Exercise description >> Leave the images out and repeat the data exactly as given.

Data for processing >>
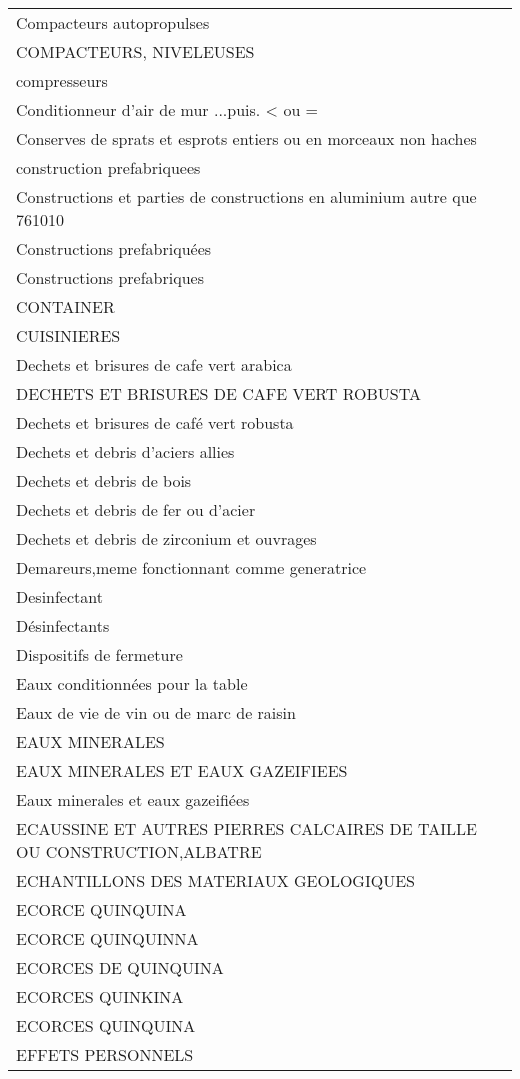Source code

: \documentclass[
]{book}
\begin{document}
\begin{longtable}[t]{l}
Compacteurs autopropulses\\
COMPACTEURS, NIVELEUSES\\
\addlinespace
compresseurs\\
Conditionneur d'air de mur ...puis. < ou =\\
Conserves de sprats et esprots entiers ou en morceaux non haches\\
construction prefabriquees\\
Constructions et parties de constructions en aluminium autre que 761010\\
\addlinespace
Constructions prefabriquées\\
Constructions prefabriques\\
CONTAINER\\
CUISINIERES\\
Dechets et brisures de cafe vert arabica\\
\addlinespace
DECHETS ET BRISURES DE CAFE VERT ROBUSTA\\
Dechets et brisures de café vert robusta\\
Dechets et debris d'aciers allies\\
Dechets et debris de bois\\
Dechets et debris de fer ou d'acier\\
\addlinespace
Dechets et debris de zirconium et ouvrages\\
Demareurs,meme fonctionnant comme generatrice\\
Desinfectant\\
Désinfectants\\
Dispositifs de fermeture\\
\addlinespace
Eaux conditionnées pour la table\\
Eaux de vie de vin ou de marc de raisin\\
EAUX MINERALES\\
EAUX MINERALES ET EAUX GAZEIFIEES\\
Eaux minerales et eaux gazeifiées\\
\addlinespace
ECAUSSINE ET AUTRES PIERRES CALCAIRES DE TAILLE OU CONSTRUCTION,ALBATRE\\
ECHANTILLONS DES MATERIAUX GEOLOGIQUES\\
ECORCE QUINQUINA\\
ECORCE QUINQUINNA\\
ECORCES DE QUINQUINA\\
\addlinespace
ECORCES QUINKINA\\
ECORCES QUINQUINA\\
EFFETS PERSONNELS\\

\end{longtable}
\end{document}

The completed task >>
Source code

: \documentclass[
]{book}
\begin{document}
\begin{longtable}[t]{l}
Compacteurs autopropulses\\
COMPACTEURS, NIVELEUSES\\
\addlinespace
compresseurs\\
Conditionneur d'air de mur ...puis. < ou =\\
Conserves de sprats et esprots entiers ou en morceaux non haches\\
construction prefabriquees\\
Constructions et parties de constructions en aluminium autre que 761010\\
\addlinespace
Constructions prefabriquées\\
Constructions prefabriques\\
CONTAINER\\
CUISINIERES\\
Dechets et brisures de cafe vert arabica\\
\addlinespace
DECHETS ET BRISURES DE CAFE VERT ROBUSTA\\
Dechets et brisures de café vert robusta\\
Dechets et debris d'aciers allies\\
Dechets et debris de bois\\
Dechets et debris de fer ou d'acier\\
\addlinespace
Dechets et debris de zirconium et ouvrages\\
Demareurs,meme fonctionnant comme generatrice\\
Desinfectant\\
Désinfectants\\
Dispositifs de fermeture\\
\addlinespace
Eaux conditionnées pour la table\\
Eaux de vie de vin ou de marc de raisin\\
EAUX MINERALES\\
EAUX MINERALES ET EAUX GAZEIFIEES\\
Eaux minerales et eaux gazeifiées\\
\addlinespace
ECAUSSINE ET AUTRES PIERRES CALCAIRES DE TAILLE OU CONSTRUCTION,ALBATRE\\
ECHANTILLONS DES MATERIAUX GEOLOGIQUES\\
ECORCE QUINQUINA\\
ECORCE QUINQUINNA\\
ECORCES DE QUINQUINA\\
\addlinespace
ECORCES QUINKINA\\
ECORCES QUINQUINA\\
EFFETS PERSONNELS\\

\end{longtable}
\end{document}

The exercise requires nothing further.